-- Opening Marker --

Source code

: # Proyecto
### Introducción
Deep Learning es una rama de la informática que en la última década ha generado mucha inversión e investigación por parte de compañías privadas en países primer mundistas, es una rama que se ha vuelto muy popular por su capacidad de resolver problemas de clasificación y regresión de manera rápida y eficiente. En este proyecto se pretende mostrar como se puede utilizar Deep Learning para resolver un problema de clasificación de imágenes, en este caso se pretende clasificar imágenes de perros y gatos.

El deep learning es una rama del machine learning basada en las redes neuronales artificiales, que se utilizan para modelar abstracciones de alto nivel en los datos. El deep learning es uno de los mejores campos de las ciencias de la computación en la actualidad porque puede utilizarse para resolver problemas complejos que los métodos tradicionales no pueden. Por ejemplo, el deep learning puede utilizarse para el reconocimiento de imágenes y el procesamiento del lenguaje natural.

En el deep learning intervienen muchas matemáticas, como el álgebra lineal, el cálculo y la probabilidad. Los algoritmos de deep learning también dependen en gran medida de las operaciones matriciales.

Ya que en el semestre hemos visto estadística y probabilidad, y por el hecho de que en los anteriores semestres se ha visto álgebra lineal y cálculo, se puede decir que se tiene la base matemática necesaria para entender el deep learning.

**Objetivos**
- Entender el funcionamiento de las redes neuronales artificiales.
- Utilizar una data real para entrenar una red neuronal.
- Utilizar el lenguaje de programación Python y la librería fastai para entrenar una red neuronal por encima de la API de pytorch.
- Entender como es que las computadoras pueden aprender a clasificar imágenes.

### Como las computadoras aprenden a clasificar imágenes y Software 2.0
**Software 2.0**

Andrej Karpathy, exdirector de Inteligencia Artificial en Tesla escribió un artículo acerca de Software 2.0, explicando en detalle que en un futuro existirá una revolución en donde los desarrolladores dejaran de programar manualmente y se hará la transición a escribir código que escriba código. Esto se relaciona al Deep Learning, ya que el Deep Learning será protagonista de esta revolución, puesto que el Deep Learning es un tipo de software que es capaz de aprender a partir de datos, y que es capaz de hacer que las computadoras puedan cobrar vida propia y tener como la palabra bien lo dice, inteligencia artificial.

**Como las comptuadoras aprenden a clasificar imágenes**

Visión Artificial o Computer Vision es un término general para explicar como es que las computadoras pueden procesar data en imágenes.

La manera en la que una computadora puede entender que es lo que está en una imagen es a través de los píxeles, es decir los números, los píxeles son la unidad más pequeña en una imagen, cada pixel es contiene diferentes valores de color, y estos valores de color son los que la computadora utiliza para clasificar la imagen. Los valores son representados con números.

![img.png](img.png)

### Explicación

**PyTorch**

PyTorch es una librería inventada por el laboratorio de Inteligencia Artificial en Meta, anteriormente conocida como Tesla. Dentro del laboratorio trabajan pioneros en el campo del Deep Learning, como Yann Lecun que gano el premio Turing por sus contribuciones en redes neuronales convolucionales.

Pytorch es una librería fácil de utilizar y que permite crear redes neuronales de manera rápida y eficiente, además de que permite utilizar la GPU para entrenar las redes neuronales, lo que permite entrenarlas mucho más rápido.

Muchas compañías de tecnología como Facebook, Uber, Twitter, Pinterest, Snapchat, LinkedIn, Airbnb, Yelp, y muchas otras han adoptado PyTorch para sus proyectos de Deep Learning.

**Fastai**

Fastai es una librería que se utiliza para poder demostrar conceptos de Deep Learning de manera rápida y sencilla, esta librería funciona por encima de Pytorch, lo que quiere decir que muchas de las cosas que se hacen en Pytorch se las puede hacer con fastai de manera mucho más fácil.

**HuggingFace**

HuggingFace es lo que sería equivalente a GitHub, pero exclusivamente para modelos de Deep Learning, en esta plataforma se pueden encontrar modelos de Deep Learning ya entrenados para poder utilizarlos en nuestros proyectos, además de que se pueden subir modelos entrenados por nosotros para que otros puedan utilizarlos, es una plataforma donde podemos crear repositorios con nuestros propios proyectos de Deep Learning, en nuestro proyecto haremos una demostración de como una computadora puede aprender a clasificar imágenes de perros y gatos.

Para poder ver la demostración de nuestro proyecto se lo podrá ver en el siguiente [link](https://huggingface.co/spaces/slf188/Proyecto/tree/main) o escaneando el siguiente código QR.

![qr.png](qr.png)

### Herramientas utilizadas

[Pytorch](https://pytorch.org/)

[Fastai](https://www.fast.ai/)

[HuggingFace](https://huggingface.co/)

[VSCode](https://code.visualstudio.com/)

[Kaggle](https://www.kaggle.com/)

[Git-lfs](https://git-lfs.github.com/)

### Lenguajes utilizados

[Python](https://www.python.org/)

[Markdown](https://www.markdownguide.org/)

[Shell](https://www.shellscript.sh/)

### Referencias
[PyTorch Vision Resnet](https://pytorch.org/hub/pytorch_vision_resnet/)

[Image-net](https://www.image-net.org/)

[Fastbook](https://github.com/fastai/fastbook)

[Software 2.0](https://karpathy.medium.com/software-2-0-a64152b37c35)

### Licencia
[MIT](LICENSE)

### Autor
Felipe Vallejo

-- Closing Marker --

* Task item *
Every line from the one that holds "### Referencias" to the end of the data above should be given again exactly, with that line and the last one both kept.

* Reply to the task *
### Referencias
[PyTorch Vision Resnet](https://pytorch.org/hub/pytorch_vision_resnet/)

[Image-net](https://www.image-net.org/)

[Fastbook](https://github.com/fastai/fastbook)

[Software 2.0](https://karpathy.medium.com/software-2-0-a64152b37c35)

### Licencia
[MIT](LICENSE)

### Autor
Felipe Vallejo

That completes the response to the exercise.